Your answer should be the lines from the start of the records through the line with "The release exposes", copied word for word.

----------------------------------------

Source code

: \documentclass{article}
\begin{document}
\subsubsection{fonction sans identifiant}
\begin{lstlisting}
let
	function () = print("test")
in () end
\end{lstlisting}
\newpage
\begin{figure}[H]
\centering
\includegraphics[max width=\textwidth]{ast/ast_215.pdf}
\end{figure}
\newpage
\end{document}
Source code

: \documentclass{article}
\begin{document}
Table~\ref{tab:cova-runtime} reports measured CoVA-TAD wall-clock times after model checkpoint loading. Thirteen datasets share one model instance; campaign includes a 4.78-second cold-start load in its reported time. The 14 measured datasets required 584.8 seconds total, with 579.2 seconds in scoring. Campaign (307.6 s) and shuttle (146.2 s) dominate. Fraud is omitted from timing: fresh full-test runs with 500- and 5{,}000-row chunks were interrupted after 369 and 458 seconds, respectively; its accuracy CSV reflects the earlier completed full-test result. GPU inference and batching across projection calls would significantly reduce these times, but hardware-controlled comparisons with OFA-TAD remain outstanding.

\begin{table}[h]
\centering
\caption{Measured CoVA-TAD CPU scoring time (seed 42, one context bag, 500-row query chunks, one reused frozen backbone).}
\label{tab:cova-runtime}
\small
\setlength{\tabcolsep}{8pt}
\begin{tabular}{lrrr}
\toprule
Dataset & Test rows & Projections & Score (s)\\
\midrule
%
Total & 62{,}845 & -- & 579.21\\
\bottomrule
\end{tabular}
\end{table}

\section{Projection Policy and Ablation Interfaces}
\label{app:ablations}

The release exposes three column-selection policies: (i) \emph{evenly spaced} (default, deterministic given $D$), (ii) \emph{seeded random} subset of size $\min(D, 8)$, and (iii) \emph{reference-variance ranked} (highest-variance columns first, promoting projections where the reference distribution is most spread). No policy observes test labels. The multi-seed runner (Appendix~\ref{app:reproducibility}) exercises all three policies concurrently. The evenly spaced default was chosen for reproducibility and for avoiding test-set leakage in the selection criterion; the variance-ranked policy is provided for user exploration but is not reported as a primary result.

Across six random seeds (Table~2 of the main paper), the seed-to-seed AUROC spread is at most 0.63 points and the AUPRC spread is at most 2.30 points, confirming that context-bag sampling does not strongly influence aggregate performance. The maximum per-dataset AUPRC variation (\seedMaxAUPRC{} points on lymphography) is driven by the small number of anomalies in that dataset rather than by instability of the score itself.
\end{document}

----------------------------------------

**ANSWER FOR THIS EXERCISE**
Source code

: \documentclass{article}
\begin{document}
\subsubsection{fonction sans identifiant}
\begin{lstlisting}
let
	function () = print("test")
in () end
\end{lstlisting}
\newpage
\begin{figure}[H]
\centering
\includegraphics[max width=\textwidth]{ast/ast_215.pdf}
\end{figure}
\newpage
\end{document}
Source code

: \documentclass{article}
\begin{document}
Table~\ref{tab:cova-runtime} reports measured CoVA-TAD wall-clock times after model checkpoint loading. Thirteen datasets share one model instance; campaign includes a 4.78-second cold-start load in its reported time. The 14 measured datasets required 584.8 seconds total, with 579.2 seconds in scoring. Campaign (307.6 s) and shuttle (146.2 s) dominate. Fraud is omitted from timing: fresh full-test runs with 500- and 5{,}000-row chunks were interrupted after 369 and 458 seconds, respectively; its accuracy CSV reflects the earlier completed full-test result. GPU inference and batching across projection calls would significantly reduce these times, but hardware-controlled comparisons with OFA-TAD remain outstanding.

\begin{table}[h]
\centering
\caption{Measured CoVA-TAD CPU scoring time (seed 42, one context bag, 500-row query chunks, one reused frozen backbone).}
\label{tab:cova-runtime}
\small
\setlength{\tabcolsep}{8pt}
\begin{tabular}{lrrr}
\toprule
Dataset & Test rows & Projections & Score (s)\\
\midrule
%
Total & 62{,}845 & -- & 579.21\\
\bottomrule
\end{tabular}
\end{table}

\section{Projection Policy and Ablation Interfaces}
\label{app:ablations}

The release exposes three column-selection policies: (i) \emph{evenly spaced} (default, deterministic given $D$), (ii) \emph{seeded random} subset of size $\min(D, 8)$, and (iii) \emph{reference-variance ranked} (highest-variance columns first, promoting projections where the reference distribution is most spread). No policy observes test labels. The multi-seed runner (Appendix~\ref{app:reproducibility}) exercises all three policies concurrently. The evenly spaced default was chosen for reproducibility and for avoiding test-set leakage in the selection criterion; the variance-ranked policy is provided for user exploration but is not reported as a primary result.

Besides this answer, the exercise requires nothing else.